━━ Data section

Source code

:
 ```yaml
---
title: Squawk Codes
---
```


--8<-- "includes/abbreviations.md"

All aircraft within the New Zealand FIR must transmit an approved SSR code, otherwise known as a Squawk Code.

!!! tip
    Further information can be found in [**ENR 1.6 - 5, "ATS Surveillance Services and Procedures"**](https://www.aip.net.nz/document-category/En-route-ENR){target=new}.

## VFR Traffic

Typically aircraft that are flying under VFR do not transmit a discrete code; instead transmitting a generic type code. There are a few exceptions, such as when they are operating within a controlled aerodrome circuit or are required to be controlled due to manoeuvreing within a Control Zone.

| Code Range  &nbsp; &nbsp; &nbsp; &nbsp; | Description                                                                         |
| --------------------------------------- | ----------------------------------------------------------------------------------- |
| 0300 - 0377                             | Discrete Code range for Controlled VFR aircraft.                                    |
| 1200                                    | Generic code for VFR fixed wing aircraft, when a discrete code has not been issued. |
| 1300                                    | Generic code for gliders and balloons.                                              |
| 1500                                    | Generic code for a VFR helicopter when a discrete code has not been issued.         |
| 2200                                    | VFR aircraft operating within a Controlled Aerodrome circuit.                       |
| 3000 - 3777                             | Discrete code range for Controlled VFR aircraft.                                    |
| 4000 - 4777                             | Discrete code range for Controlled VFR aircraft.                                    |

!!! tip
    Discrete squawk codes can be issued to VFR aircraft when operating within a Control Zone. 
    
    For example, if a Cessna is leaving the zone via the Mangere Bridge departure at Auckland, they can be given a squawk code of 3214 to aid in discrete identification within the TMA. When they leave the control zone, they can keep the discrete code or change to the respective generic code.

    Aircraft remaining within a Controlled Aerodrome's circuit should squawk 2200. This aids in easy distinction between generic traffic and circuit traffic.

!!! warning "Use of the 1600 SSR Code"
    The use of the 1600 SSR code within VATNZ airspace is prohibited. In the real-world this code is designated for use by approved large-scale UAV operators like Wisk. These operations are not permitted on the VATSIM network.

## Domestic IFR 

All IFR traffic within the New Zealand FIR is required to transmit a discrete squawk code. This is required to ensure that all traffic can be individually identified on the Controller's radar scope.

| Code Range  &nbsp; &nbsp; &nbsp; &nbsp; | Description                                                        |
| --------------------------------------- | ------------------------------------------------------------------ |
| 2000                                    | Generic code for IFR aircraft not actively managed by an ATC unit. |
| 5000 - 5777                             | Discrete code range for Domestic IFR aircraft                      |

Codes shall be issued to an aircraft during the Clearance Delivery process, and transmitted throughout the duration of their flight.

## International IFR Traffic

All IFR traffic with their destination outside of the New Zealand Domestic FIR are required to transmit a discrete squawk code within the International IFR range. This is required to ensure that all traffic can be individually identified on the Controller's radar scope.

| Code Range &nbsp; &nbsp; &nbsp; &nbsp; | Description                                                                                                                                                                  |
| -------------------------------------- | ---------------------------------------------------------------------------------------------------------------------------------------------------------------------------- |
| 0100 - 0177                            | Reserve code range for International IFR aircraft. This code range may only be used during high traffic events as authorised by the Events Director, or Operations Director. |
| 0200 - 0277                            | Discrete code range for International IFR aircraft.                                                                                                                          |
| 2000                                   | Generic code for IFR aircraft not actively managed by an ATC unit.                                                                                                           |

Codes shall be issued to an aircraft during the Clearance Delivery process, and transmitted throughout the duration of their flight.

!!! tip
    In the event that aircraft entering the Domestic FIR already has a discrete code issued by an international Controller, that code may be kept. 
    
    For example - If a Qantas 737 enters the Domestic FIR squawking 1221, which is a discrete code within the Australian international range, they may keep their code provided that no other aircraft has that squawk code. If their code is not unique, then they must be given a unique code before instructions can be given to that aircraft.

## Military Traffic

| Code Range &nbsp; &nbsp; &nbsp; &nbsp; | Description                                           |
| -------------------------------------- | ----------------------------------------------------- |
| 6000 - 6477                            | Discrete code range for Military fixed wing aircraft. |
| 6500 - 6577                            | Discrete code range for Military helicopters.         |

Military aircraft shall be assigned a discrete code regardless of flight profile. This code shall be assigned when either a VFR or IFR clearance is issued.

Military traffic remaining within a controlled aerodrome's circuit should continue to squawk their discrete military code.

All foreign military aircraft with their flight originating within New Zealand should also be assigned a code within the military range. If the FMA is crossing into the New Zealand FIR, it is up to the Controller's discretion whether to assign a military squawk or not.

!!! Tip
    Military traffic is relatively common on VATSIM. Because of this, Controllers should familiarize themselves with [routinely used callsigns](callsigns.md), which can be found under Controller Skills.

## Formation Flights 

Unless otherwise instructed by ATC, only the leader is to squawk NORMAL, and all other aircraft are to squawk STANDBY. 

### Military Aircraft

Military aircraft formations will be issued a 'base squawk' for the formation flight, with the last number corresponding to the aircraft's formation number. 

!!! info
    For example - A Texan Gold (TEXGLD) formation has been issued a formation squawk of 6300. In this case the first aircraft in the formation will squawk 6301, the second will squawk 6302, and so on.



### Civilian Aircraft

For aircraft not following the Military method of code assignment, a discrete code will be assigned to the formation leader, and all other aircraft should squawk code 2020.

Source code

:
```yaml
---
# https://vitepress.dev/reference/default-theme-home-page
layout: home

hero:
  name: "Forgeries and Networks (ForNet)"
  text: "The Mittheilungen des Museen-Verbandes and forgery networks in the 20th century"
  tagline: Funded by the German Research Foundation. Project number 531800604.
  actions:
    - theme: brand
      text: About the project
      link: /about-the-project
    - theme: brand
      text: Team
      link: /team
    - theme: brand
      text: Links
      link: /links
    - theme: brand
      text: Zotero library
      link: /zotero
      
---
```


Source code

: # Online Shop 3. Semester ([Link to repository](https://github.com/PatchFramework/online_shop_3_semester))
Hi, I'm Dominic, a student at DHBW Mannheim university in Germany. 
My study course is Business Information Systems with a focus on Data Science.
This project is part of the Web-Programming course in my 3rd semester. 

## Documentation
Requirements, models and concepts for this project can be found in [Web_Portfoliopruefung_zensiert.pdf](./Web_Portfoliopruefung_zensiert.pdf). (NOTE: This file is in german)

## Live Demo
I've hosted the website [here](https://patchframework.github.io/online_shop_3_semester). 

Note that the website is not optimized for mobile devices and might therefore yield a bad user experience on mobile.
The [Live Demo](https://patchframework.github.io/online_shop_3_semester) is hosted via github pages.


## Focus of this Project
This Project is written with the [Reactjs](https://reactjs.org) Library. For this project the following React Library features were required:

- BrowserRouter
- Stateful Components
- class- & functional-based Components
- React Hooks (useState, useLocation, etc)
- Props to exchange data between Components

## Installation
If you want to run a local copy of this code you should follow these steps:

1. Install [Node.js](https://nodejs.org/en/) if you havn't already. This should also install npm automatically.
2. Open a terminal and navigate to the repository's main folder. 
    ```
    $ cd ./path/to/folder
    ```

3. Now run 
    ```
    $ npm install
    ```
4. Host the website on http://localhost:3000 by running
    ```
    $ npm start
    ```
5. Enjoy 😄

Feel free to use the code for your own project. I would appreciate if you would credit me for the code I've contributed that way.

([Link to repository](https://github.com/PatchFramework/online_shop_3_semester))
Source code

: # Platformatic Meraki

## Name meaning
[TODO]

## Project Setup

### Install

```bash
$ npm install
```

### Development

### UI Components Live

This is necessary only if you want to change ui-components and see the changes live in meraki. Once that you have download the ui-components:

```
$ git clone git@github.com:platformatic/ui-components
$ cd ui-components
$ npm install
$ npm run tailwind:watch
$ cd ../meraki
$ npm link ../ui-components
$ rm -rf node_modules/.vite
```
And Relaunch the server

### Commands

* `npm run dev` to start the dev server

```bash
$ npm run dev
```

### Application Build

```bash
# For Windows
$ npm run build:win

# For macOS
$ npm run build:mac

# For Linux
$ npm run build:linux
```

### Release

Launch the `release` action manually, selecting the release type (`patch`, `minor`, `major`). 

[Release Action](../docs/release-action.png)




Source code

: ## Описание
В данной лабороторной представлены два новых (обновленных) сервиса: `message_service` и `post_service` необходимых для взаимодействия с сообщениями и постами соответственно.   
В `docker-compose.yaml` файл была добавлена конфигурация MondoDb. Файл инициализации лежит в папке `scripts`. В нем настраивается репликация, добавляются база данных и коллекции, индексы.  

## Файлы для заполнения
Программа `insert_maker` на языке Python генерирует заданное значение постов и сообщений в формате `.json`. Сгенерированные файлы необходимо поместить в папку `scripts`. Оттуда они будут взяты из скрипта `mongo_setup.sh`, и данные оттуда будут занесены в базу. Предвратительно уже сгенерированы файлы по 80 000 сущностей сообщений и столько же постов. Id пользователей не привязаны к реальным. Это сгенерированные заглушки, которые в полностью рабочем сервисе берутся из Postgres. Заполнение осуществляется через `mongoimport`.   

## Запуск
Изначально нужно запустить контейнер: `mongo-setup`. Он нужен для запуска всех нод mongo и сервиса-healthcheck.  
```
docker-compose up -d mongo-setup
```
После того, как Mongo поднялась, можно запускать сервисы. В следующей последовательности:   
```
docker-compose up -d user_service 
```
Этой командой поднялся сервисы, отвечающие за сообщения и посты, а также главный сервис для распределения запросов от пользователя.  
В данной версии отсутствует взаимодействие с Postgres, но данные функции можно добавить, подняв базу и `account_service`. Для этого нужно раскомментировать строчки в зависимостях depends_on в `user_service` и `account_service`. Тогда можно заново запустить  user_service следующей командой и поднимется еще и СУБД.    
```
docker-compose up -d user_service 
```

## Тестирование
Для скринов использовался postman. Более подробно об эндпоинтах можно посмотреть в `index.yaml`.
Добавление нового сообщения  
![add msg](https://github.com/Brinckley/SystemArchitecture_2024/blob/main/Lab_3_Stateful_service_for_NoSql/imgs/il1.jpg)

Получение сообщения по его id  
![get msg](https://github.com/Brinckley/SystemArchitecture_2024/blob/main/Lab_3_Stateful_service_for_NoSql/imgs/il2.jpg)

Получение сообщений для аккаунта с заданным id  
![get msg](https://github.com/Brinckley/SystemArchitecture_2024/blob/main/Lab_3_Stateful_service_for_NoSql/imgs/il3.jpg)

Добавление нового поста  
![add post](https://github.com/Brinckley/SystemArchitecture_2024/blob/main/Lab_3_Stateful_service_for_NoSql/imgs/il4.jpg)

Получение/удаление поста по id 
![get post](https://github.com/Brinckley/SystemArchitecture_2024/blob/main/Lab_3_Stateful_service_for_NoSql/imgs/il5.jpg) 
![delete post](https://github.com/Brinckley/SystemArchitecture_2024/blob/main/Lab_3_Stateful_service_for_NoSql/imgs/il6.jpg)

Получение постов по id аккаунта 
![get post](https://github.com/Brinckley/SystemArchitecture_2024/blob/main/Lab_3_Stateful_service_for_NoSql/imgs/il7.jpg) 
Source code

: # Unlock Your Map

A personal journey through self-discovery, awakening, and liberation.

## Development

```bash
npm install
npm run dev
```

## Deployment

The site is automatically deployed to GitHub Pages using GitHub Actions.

━━━━

Prompt: The first line of the entries above marks where to begin; repeat each line exactly through the one that contains "0300 - 0377", and include that line.

Reply:
Source code

:
 ```yaml
---
title: Squawk Codes
---
```


--8<-- "includes/abbreviations.md"

All aircraft within the New Zealand FIR must transmit an approved SSR code, otherwise known as a Squawk Code.

!!! tip
    Further information can be found in [**ENR 1.6 - 5, "ATS Surveillance Services and Procedures"**](https://www.aip.net.nz/document-category/En-route-ENR){target=new}.

## VFR Traffic

Typically aircraft that are flying under VFR do not transmit a discrete code; instead transmitting a generic type code. There are a few exceptions, such as when they are operating within a controlled aerodrome circuit or are required to be controlled due to manoeuvreing within a Control Zone.

| Code Range  &nbsp; &nbsp; &nbsp; &nbsp; | Description                                                                         |
| --------------------------------------- | ----------------------------------------------------------------------------------- |
| 0300 - 0377                             | Discrete Code range for Controlled VFR aircraft.                                    |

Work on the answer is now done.